Comparative microarray analysis of sediment samples and CARD-FISH validation.

Total community RNAs from sediments of the four river sites were hybridized to the complete set of 70 probes (Table 1) under optimized conditions (58°C) in independent microarray experiments. A total of eight, eight, seven, and three positive signals for the sites EB, HW, FL, and DÖ, respectively (Fig. 3), were found with distinct differences in the qualitative composition of the resulting signal patterns as well as in normalized signal intensities for probes that showed signals with all four samples.
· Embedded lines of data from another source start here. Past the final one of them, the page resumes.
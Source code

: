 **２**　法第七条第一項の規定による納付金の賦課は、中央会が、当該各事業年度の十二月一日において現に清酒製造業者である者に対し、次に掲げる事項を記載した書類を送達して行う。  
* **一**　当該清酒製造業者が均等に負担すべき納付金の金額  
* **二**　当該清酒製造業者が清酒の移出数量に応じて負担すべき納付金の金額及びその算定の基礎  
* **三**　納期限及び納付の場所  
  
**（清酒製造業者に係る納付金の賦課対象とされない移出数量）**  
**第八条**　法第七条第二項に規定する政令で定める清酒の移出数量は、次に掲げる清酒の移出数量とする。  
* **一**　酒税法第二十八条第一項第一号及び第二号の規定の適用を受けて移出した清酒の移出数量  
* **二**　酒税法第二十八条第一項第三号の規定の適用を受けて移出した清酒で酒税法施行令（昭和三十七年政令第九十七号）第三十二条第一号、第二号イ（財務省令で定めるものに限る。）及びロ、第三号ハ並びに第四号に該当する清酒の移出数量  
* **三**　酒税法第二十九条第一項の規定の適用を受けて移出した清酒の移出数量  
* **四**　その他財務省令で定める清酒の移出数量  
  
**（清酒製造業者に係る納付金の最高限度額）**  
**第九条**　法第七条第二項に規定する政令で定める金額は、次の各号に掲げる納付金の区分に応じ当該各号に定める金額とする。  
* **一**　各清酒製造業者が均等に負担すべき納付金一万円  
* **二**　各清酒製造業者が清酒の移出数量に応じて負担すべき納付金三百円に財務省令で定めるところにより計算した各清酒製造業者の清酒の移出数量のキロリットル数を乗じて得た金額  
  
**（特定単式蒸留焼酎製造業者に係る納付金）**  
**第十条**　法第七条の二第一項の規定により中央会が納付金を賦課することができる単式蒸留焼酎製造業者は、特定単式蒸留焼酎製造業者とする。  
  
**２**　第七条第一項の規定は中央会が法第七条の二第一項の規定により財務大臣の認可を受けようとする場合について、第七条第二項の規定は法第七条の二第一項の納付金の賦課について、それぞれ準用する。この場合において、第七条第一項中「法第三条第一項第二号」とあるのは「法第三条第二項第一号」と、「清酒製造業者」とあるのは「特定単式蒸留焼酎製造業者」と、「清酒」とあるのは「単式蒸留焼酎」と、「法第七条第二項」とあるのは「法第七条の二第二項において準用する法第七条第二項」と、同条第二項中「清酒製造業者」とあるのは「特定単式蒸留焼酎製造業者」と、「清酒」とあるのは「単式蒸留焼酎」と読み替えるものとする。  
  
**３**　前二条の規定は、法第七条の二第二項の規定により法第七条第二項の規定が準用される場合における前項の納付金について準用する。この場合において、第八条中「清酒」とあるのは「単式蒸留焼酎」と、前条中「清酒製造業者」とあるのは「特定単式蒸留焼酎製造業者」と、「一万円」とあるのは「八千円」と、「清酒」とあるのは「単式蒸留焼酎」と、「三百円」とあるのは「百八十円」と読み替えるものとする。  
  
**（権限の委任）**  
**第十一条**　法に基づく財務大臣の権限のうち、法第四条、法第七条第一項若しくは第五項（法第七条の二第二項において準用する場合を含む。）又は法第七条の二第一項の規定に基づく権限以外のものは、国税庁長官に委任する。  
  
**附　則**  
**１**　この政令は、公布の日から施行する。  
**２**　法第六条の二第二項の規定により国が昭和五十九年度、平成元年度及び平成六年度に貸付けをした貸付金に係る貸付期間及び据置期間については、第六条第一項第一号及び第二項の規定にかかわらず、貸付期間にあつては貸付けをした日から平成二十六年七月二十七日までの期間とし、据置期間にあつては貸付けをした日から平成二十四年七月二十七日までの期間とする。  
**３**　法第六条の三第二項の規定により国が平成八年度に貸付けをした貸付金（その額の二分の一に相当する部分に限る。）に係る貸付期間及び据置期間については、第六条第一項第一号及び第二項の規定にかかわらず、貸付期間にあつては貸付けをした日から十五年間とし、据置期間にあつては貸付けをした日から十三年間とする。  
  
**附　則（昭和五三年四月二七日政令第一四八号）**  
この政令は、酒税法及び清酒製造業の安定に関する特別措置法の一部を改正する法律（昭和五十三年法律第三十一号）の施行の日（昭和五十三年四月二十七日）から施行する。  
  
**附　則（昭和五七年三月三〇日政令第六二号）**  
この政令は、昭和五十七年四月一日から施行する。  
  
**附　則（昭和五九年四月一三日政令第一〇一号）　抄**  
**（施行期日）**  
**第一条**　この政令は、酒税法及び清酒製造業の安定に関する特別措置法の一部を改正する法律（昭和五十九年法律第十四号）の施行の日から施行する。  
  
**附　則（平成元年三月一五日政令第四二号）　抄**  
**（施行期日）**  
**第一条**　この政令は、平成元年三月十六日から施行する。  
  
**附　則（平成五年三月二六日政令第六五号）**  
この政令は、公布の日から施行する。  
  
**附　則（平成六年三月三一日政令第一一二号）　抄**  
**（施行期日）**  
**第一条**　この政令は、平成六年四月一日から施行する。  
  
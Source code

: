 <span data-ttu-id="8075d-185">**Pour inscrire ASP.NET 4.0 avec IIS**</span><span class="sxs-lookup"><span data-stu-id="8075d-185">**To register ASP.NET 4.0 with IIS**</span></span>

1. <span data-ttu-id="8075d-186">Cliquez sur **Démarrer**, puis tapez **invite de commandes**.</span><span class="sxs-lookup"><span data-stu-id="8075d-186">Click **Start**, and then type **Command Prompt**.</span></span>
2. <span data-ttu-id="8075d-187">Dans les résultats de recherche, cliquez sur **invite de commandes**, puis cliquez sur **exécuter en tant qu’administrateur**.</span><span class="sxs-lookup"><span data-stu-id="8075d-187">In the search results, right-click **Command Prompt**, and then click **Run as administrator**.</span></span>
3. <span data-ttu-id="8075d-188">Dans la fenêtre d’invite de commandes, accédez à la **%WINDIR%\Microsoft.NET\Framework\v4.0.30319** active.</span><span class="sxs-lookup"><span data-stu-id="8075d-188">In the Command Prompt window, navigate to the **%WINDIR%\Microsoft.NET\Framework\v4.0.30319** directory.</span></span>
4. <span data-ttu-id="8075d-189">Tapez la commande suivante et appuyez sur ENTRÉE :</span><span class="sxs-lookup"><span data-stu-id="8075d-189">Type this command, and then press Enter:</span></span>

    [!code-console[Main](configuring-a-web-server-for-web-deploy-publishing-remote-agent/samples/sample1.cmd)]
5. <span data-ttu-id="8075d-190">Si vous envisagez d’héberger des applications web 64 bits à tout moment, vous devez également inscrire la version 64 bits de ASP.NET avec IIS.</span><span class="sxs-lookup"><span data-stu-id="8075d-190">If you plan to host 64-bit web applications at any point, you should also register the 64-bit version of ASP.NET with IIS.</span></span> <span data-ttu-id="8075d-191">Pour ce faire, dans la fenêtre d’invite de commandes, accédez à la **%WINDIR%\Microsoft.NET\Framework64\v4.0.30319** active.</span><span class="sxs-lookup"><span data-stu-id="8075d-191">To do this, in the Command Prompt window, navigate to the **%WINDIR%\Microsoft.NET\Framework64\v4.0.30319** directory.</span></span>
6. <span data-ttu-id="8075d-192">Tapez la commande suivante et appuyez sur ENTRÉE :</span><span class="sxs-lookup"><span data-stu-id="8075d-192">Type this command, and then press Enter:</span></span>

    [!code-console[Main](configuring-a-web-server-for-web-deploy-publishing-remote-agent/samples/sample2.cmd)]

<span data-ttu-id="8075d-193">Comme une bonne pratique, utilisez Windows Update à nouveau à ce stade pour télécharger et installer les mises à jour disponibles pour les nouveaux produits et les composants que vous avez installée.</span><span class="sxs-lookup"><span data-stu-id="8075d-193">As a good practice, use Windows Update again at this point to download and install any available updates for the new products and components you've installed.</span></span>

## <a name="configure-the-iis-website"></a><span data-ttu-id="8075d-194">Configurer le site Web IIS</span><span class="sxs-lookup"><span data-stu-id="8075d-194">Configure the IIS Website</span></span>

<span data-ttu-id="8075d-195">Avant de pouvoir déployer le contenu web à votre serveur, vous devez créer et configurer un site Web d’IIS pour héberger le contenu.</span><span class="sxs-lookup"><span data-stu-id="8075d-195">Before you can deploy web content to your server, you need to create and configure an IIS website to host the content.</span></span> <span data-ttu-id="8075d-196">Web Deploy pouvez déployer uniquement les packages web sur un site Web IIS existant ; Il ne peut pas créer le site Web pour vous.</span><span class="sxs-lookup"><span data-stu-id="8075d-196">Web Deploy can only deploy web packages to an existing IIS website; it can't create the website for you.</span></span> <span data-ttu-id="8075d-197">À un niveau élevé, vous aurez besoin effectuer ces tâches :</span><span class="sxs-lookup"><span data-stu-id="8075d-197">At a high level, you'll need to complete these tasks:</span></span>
While for the two general probes EUB338 and ARCH915, strongest signals were observed at site EB (23.0- and 12.4-fold of median global background intensity, respectively) and weakest signals were observed at site DÖ (2.4- and 1.6-fold, respectively), the strongest signal for probe EUB338 III was found at site HW with 12.1-fold of median global background intensity (6.6-fold at EB, 4.4-fold at FL, and 3.1-fold at DÖ). All other positive probes showed signals at not more than two different sites with a maximum and minimum signal intensity of 8.3-fold for probe BTWO23a and 2.1-fold for probe Am445, respectively, both at site EB. Probes EUK1195, EURY514, and EURY499 showed unique signals at sites EB, FL, and HW with intensities of 2.1-, 4.7-, and 2.9-fold of median global background intensity, respectively. No signals were observed for the general negative control probe NON338 or for the single mismatch control of probe EUB338.

FIG. 3.

FIG. 3.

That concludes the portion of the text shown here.